Data entries:
· · · ·

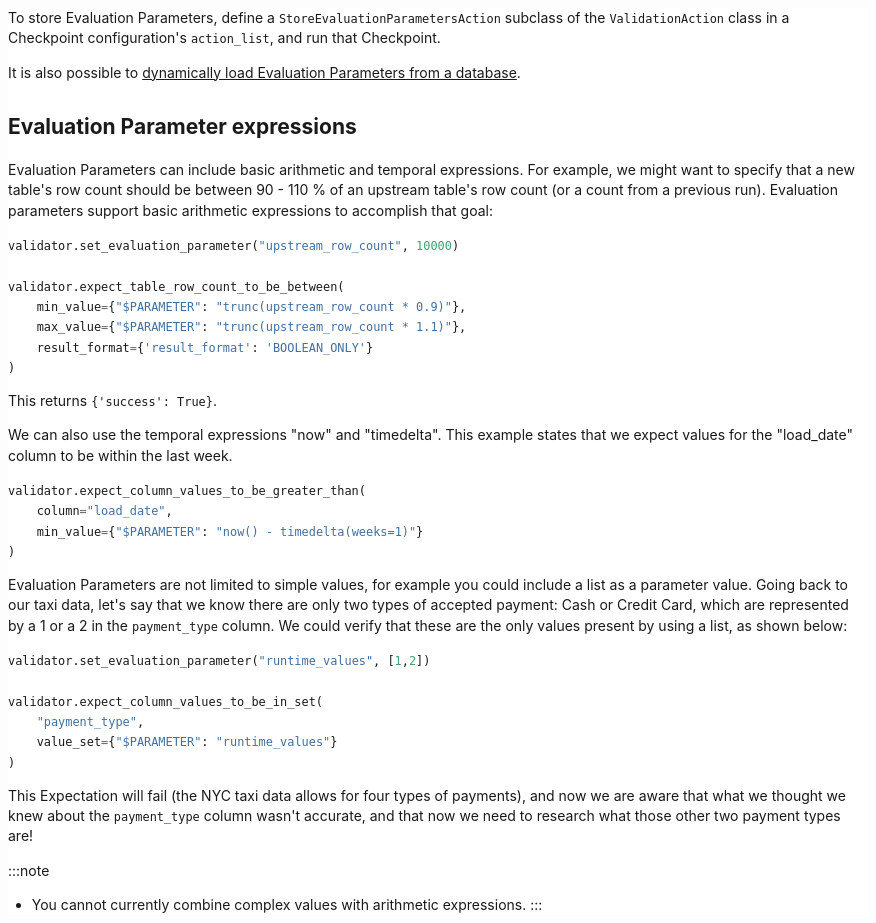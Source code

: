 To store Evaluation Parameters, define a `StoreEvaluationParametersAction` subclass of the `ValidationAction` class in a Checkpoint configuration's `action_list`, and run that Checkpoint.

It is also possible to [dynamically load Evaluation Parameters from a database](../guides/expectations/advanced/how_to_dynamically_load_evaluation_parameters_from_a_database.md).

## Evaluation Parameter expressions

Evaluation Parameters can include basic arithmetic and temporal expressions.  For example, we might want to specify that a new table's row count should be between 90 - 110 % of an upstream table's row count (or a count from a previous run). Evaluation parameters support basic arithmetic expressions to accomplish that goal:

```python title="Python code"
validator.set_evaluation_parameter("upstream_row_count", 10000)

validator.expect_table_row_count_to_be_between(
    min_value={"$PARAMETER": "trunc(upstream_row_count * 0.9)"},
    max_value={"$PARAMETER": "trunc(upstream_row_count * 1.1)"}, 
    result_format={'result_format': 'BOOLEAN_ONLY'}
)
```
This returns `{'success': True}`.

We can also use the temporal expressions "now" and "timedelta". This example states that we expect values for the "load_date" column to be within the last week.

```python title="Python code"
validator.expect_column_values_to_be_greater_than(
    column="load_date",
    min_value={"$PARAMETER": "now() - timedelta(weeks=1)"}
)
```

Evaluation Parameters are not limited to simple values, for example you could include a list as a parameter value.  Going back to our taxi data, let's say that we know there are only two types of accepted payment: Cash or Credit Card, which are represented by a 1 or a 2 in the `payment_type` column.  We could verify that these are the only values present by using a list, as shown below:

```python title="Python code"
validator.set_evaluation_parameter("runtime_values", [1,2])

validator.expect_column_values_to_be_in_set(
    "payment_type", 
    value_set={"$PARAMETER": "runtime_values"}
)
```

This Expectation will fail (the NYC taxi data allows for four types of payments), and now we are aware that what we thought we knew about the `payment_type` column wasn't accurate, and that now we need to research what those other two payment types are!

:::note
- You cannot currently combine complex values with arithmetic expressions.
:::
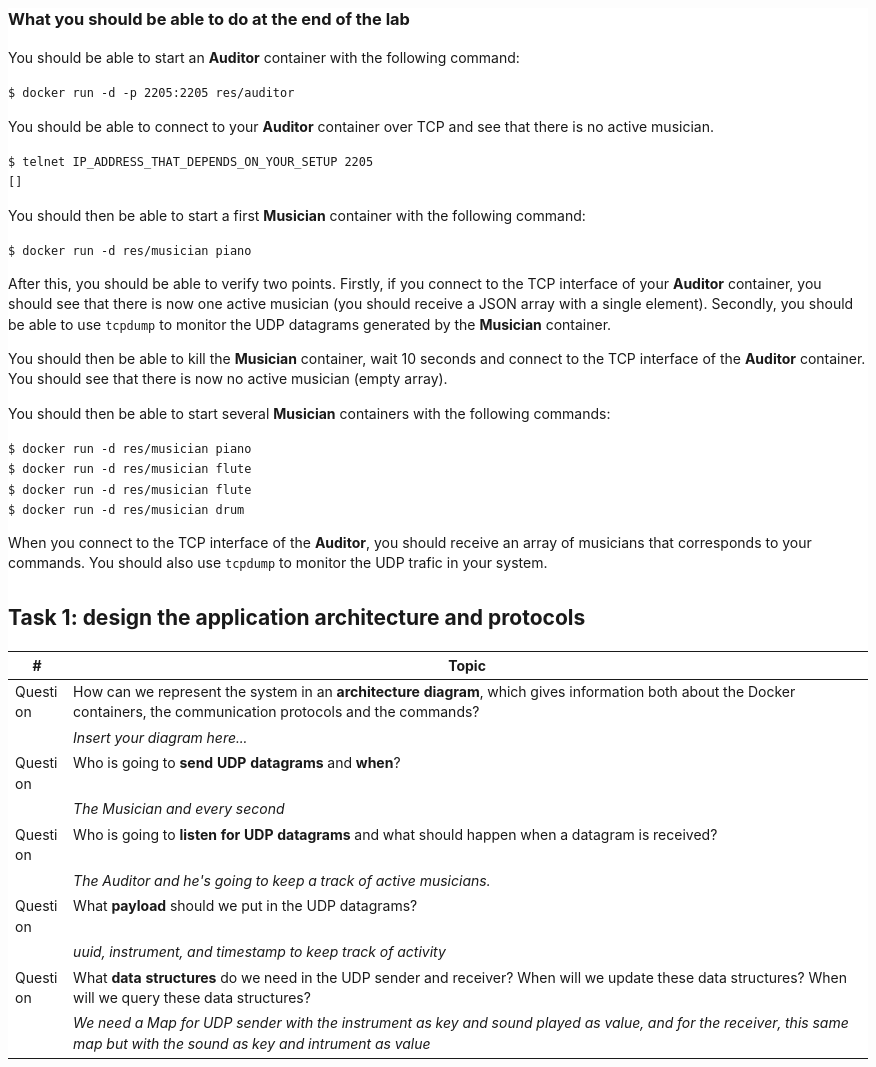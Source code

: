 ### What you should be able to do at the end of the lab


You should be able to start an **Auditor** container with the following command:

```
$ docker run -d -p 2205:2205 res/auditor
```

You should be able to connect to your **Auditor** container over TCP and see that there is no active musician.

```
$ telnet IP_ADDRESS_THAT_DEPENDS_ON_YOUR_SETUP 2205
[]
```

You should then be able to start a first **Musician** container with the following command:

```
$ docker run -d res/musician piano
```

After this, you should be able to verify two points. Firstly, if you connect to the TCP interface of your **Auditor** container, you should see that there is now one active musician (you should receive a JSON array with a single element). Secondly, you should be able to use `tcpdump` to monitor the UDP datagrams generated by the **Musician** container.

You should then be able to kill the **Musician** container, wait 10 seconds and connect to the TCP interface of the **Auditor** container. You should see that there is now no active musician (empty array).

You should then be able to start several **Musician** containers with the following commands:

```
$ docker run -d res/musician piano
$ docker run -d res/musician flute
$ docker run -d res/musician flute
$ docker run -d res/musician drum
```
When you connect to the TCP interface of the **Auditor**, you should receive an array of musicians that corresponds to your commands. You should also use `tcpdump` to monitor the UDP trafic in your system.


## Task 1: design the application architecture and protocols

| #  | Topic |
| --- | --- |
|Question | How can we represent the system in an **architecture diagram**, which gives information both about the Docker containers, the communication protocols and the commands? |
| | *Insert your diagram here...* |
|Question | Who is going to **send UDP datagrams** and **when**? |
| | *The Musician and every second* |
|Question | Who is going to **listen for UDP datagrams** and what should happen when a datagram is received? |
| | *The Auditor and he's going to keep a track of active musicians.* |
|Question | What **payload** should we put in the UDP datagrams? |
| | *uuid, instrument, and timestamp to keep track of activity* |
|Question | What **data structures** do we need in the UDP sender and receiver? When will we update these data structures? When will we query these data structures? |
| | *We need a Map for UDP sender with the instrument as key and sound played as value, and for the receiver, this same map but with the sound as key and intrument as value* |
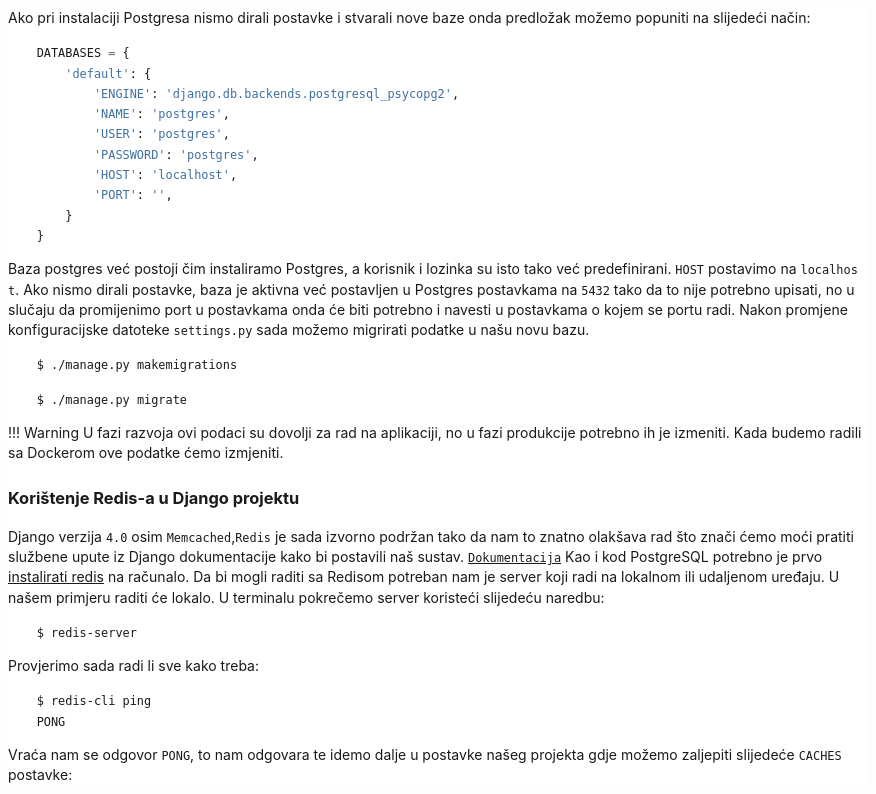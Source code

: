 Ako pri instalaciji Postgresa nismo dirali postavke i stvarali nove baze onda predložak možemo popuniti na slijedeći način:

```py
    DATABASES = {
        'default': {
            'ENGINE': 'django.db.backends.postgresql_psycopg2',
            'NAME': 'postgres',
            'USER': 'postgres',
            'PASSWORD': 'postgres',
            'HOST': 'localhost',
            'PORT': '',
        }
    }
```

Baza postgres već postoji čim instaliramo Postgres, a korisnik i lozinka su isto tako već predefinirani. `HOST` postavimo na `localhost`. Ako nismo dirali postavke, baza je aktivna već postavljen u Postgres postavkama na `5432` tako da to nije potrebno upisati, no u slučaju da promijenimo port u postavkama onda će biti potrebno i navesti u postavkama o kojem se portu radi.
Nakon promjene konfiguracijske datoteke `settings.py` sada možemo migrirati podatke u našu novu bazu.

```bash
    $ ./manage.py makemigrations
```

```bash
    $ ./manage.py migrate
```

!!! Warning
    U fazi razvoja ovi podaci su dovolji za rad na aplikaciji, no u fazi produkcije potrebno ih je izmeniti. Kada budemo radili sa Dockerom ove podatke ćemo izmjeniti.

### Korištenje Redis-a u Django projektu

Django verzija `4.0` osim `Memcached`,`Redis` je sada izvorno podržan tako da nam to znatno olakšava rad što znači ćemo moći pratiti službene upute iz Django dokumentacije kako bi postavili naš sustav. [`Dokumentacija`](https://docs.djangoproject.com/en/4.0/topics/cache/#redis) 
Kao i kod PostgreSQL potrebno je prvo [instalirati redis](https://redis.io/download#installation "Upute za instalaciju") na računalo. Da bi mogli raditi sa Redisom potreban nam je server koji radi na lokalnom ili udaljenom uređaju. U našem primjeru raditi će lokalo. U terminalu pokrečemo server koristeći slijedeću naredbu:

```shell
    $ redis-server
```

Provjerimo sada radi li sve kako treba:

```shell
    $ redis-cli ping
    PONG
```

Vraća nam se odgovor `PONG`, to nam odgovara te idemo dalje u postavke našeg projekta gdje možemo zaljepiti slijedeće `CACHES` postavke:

· · · ·

● **PROBLEM STATEMENT**:
Pull every line with the string "validator" from the data above.

● **THE ANSWER**:
validator.set_evaluation_parameter("upstream_row_count", 10000)
validator.expect_table_row_count_to_be_between(
validator.expect_column_values_to_be_greater_than(
validator.set_evaluation_parameter("runtime_values", [1,2])
validator.expect_column_values_to_be_in_set(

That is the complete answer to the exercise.